By Dr. dr. Apt. Muh. Nasir Ruki Al Bugisy, S.Si, M.Kes, Sp.GK 1,2
Kemiskinan dan Harga Diri
Apakah kita mau Indonesia merdeka, yang kaum Kapitalnya merajalela ataukah yang semua rakyatnya sejahtera, yang semua cukup makan, cukup pakaian, hidup dalam kesejahteraan, merasa dipangku oleh Ibu Pertiwi yang cukup memberi sandang dan pangan? (Soekarno-pidato lahirnya Pancasila 1 Juni 1945)
Harapan proklamator sama dengan harapan seluruh rakyat Indonesia, harapan akan terpenuhinya kecukupan sandang dan pangan. Namun harapan tersebut tidak akan terwujud secara adil dan merata bila kemiskinan masih mendera sebagian besar kehidupan rakyat Indonesia.
Kemiskinan yang menimpah suatu komunitas masyarakat akan diserah oleh perubahan hidup dan sikap tidak berperasaan masyarakat, dituntut oleh suatu penghakiman agar bisa belajar menerima nasib mereka dan semakin tenggelam dalam kemiskinan, penyakit, dan kekurangan.

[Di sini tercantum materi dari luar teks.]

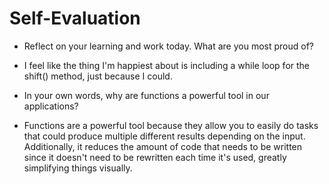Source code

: # Self-Evaluation

- Reflect on your learning and work today. What are you most proud of?
- I feel like the thing I'm happiest about is including a while loop for the shift() method, just because I could.

- In your own words, why are functions a powerful tool in our applications?
- Functions are a powerful tool because they allow you to easily do tasks that could produce multiple different results depending on the input. Additionally, it reduces the amount of code that needs to be written since it doesn't need to be rewritten each time it's used, greatly simplifying things visually.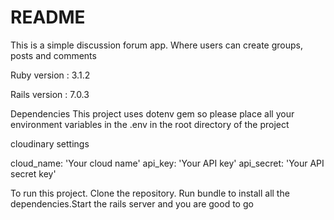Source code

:# README

This is a simple discussion forum app. Where users can create groups, posts and comments 

Ruby version : 3.1.2

Rails version : 7.0.3

Dependencies
This project uses dotenv gem so please place all your environment variables in the .env in the root directory of the project


cloudinary settings

cloud_name: 'Your cloud name' api_key: 'Your API key' api_secret: 'Your API secret key' 

To run this project. Clone the repository. Run bundle to install all the dependencies.Start the rails server and you are good to go
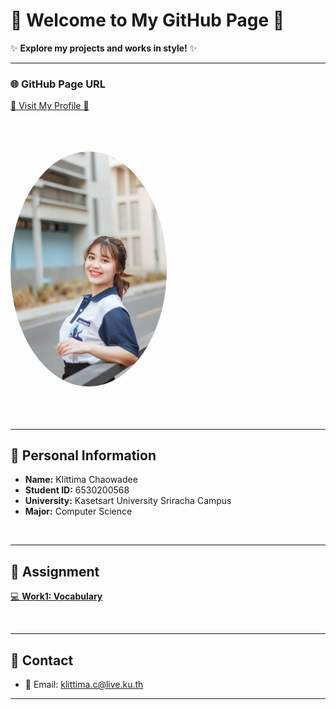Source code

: 
# 🎀 Welcome to My GitHub Page 🎀

✨ **Explore my projects and works in style!** ✨

---

### 🌐 GitHub Page URL  
[🌸 Visit My Profile 🌸](https://anniemark2522.github.io)

<br> <!-- เพิ่มการเว้นบรรทัด -->

<img src="assets/image/picture.jpg" width="250px" alt="My Profile" style="border-radius: 50%; margin: 20px 0;">

<br> <!-- เพิ่มการเว้นบรรทัด -->

---

## 📌 Personal Information  
- **Name:** Klittima Chaowadee  
- **Student ID:** 6530200568  
- **University:** Kasetsart University Sriracha Campus  
- **Major:** Computer Science  

<br> <!-- เพิ่มการเว้นบรรทัด -->

---

## 🦄 Assignment
[💻 **Work1: Vocabulary**](https://anniemark2522.github.io/vocabulary)  

<br> <!-- เพิ่มการเว้นบรรทัด -->

---

## 🔗 Contact
- 📧 Email: [klittima.c@live.ku.th](mailto:klittima.c@live.ku.th)

---

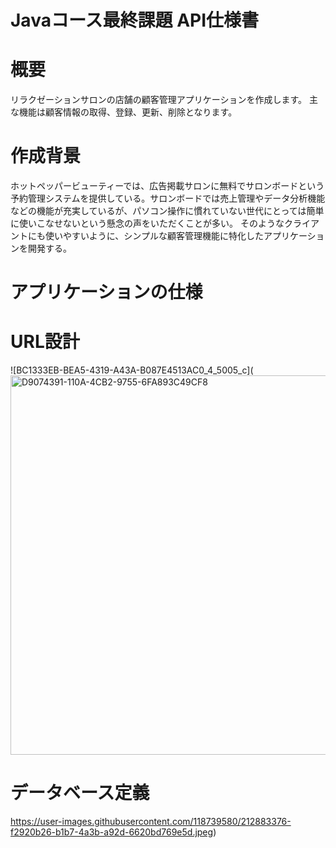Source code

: # Javaコース最終課題 API仕様書

# 概要

リラクゼーションサロンの店舗の顧客管理アプリケーションを作成します。
主な機能は顧客情報の取得、登録、更新、削除となります。

# 作成背景

ホットペッパービューティーでは、広告掲載サロンに無料でサロンボードという予約管理システムを提供している。サロンボードでは売上管理やデータ分析機能などの機能が充実しているが、パソコン操作に慣れていない世代にとっては簡単に使いこなせないという懸念の声をいただくことが多い。
そのようなクライアントにも使いやすいように、シンプルな顧客管理機能に特化したアプリケーションを開発する。

# アプリケーションの仕様



# URL設計

![BC1333EB-BEA5-4319-A43A-B087E4513AC0_4_5005_c](<img width="607" alt="D9074391-110A-4CB2-9755-6FA893C49CF8" src="https://user-images.githubusercontent.com/118739580/212885936-83acf920-e18d-4fb0-ae3d-bd4e6ed63cef.png">

# データベース定義

https://user-images.githubusercontent.com/118739580/212883376-f2920b26-b1b7-4a3b-a92d-6620bd769e5d.jpeg)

Harga diri yang sangat berkurang, dengan perasaan terjebak dalam situasi tak berdaya, tanpa adanya pertolongan, menambah dampak yang melumpuhkan dari kemiskinan-penyakit-kekurangan pada eksistensi manusia. Kemiskinan bukan sekedar perampasan pendapatan namun juga perampasan kemampuan.
Jutaan orang yang hidup di daerah-daerah sulit dan rawan konflik terjebak dalam ancaman kemiskian ekstrim. Mereka masih “tidak bebas”, “tidak diberi kebebasan dasar dan. terpenjara dalam satu atau lain cara karena kemiskinan ekonomi, deprivasi sosial, tirani politik, atau otoritarianisme budaya”. Suatu keadaan yang tidak kita inginkan.

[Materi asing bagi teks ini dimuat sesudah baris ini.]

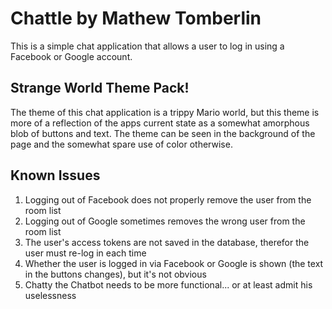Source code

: # Chattle by Mathew Tomberlin

This is a simple chat application that allows a user to log in using a Facebook or Google account.

## Strange World Theme Pack!

The theme of this chat application is a trippy Mario world, but this theme is more
of a reflection of the apps current state as a somewhat amorphous blob of buttons and text.
The theme can be seen in the background of the page and the somewhat spare use of color
otherwise.

## Known Issues

1. Logging out of Facebook does not properly remove the user from the room list
2. Logging out of Google sometimes removes the wrong user from the room list
3. The user's access tokens are not saved in the database, therefor the user must re-log in each time
4. Whether the user is logged in via Facebook or Google is shown (the text in the buttons changes), but it's not obvious
5. Chatty the Chatbot needs to be more functional... or at least admit his uselessness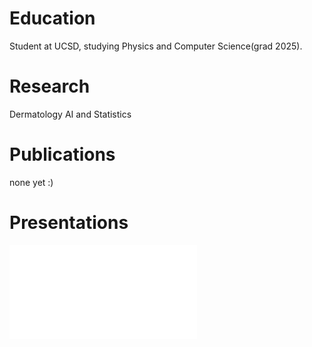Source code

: # Education 
Student at UCSD, studying Physics and Computer Science(grad 2025).

# Research
Dermatology AI and Statistics

# Publications
none yet :)

# Presentations
![EADO Congress, Paris, France 6,2024](A-345.pdf)
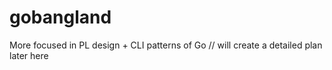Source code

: # gobangland
More focused in PL design + CLI patterns of Go // will create a detailed plan later here

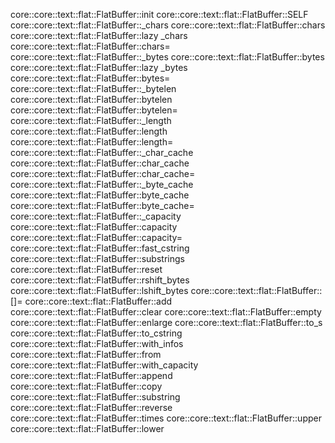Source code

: core::core::text::flat::FlatBuffer::init
core::core::text::flat::FlatBuffer::SELF
core::core::text::flat::FlatBuffer::_chars
core::core::text::flat::FlatBuffer::chars
core::core::text::flat::FlatBuffer::lazy _chars
core::core::text::flat::FlatBuffer::chars=
core::core::text::flat::FlatBuffer::_bytes
core::core::text::flat::FlatBuffer::bytes
core::core::text::flat::FlatBuffer::lazy _bytes
core::core::text::flat::FlatBuffer::bytes=
core::core::text::flat::FlatBuffer::_bytelen
core::core::text::flat::FlatBuffer::bytelen
core::core::text::flat::FlatBuffer::bytelen=
core::core::text::flat::FlatBuffer::_length
core::core::text::flat::FlatBuffer::length
core::core::text::flat::FlatBuffer::length=
core::core::text::flat::FlatBuffer::_char_cache
core::core::text::flat::FlatBuffer::char_cache
core::core::text::flat::FlatBuffer::char_cache=
core::core::text::flat::FlatBuffer::_byte_cache
core::core::text::flat::FlatBuffer::byte_cache
core::core::text::flat::FlatBuffer::byte_cache=
core::core::text::flat::FlatBuffer::_capacity
core::core::text::flat::FlatBuffer::capacity
core::core::text::flat::FlatBuffer::capacity=
core::core::text::flat::FlatBuffer::fast_cstring
core::core::text::flat::FlatBuffer::substrings
core::core::text::flat::FlatBuffer::reset
core::core::text::flat::FlatBuffer::rshift_bytes
core::core::text::flat::FlatBuffer::lshift_bytes
core::core::text::flat::FlatBuffer::[]=
core::core::text::flat::FlatBuffer::add
core::core::text::flat::FlatBuffer::clear
core::core::text::flat::FlatBuffer::empty
core::core::text::flat::FlatBuffer::enlarge
core::core::text::flat::FlatBuffer::to_s
core::core::text::flat::FlatBuffer::to_cstring
core::core::text::flat::FlatBuffer::with_infos
core::core::text::flat::FlatBuffer::from
core::core::text::flat::FlatBuffer::with_capacity
core::core::text::flat::FlatBuffer::append
core::core::text::flat::FlatBuffer::copy
core::core::text::flat::FlatBuffer::substring
core::core::text::flat::FlatBuffer::reverse
core::core::text::flat::FlatBuffer::times
core::core::text::flat::FlatBuffer::upper
core::core::text::flat::FlatBuffer::lower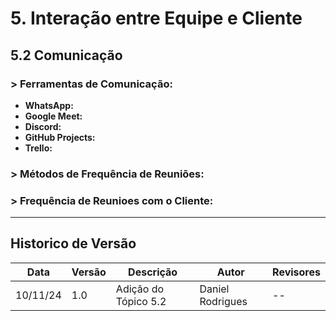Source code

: # 5. Interação entre Equipe e Cliente

## 5.2 Comunicação

### > Ferramentas de Comunicação:

- **WhatsApp:** 
- **Google Meet:** 
- **Discord:** 
- **GitHub Projects:** 
- **Trello:** 

### > Métodos de Frequência de Reuniões:

### > Frequência de Reunioes com o Cliente:

---
## Historico de Versão
Data     | Versão | Descrição | Autor | Revisores 
-------- | ------ | --------- | ----- | ---------
10/11/24 | 1.0 | Adição do Tópico 5.2 | Daniel Rodrigues | --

Kemiskinan adalah suatu keadaan yang tidak diinginkan, tidak dicintai, tidak diperhatikan, dilupakan oleh semua orang, kemiskinan menurut pikeran penulis adalah kelaparan yang jauh lebih besar, kemiskinan yang jauh lebih besar daripada orang yang tidak memiliki apa-apa untuk dimakan.

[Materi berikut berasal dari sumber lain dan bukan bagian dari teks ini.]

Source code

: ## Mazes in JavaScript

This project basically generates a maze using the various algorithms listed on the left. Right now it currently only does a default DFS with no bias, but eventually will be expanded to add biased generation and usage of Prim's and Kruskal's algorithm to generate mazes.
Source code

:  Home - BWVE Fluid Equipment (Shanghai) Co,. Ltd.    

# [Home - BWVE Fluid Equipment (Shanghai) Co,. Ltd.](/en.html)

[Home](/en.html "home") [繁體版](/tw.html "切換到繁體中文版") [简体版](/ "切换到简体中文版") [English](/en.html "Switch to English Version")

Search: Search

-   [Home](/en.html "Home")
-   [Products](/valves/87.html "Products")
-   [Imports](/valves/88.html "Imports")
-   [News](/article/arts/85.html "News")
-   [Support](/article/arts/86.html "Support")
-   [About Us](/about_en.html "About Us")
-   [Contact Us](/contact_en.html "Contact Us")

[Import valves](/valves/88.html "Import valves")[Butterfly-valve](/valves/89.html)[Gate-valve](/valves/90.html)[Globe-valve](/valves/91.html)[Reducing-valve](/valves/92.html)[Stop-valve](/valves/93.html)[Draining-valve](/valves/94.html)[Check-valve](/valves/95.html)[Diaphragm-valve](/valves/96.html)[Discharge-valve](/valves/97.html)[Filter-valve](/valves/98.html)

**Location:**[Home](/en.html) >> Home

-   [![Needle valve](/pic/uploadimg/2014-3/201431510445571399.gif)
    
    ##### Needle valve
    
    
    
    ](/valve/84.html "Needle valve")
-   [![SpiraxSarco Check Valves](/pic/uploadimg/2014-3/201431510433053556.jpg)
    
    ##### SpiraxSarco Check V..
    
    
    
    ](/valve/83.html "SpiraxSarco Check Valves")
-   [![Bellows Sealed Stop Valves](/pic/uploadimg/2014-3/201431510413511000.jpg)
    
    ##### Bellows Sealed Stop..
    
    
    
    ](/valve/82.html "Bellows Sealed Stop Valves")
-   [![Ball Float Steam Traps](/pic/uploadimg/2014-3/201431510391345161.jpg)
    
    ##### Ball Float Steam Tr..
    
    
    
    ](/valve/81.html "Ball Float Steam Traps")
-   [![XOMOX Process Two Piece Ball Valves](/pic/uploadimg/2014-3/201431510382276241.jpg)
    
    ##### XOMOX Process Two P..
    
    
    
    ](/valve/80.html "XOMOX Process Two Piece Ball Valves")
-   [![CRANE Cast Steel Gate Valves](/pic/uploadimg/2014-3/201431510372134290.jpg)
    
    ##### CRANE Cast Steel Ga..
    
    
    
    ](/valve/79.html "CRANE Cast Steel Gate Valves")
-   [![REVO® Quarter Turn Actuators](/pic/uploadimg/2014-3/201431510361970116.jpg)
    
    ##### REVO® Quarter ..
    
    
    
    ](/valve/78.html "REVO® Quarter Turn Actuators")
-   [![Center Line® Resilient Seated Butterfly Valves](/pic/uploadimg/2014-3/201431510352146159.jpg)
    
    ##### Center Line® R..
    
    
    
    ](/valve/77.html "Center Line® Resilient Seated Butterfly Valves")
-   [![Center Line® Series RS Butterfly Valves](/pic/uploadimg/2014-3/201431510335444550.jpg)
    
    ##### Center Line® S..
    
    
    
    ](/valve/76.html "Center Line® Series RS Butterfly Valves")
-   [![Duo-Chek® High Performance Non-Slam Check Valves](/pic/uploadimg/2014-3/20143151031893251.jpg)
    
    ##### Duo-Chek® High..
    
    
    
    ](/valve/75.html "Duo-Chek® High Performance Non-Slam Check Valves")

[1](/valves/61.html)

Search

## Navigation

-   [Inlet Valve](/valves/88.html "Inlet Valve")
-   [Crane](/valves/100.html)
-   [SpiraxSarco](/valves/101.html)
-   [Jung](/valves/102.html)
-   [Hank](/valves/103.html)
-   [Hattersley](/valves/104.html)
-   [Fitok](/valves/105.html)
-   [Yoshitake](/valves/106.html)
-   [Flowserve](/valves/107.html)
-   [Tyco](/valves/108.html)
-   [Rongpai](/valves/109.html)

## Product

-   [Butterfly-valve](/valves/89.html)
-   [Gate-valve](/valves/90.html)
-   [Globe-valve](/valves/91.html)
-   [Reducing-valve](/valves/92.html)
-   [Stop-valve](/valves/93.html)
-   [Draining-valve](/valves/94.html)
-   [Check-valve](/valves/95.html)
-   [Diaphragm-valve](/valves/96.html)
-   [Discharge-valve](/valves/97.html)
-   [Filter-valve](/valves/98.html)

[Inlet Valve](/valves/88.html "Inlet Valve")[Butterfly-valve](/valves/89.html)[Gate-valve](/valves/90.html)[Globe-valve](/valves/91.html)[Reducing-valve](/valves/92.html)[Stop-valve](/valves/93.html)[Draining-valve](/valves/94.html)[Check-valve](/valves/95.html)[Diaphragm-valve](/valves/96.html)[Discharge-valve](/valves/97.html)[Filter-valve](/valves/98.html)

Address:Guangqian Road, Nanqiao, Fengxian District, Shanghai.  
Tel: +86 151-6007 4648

Masyarakat miskin sangat merasakan ketidakberdayaan dan ketidakamanan mereka, kerentanan dan rendahnya martabat mereka. Daripada mengambil keputusan untuk diri mereka sendiri, mereka tunduk pada keputusan orang lain di hampir semua aspek kehidupan mereka.
Kurangnya pendidikan atau keterampilan teknis menghambat mereka. Kesehatan yang buruk dapat berarti bahwa lapangan kerja tidak menentu dan upahnya rendah. Kemiskinan mereka membuat mereka tidak bisa keluar dari kemiskinan.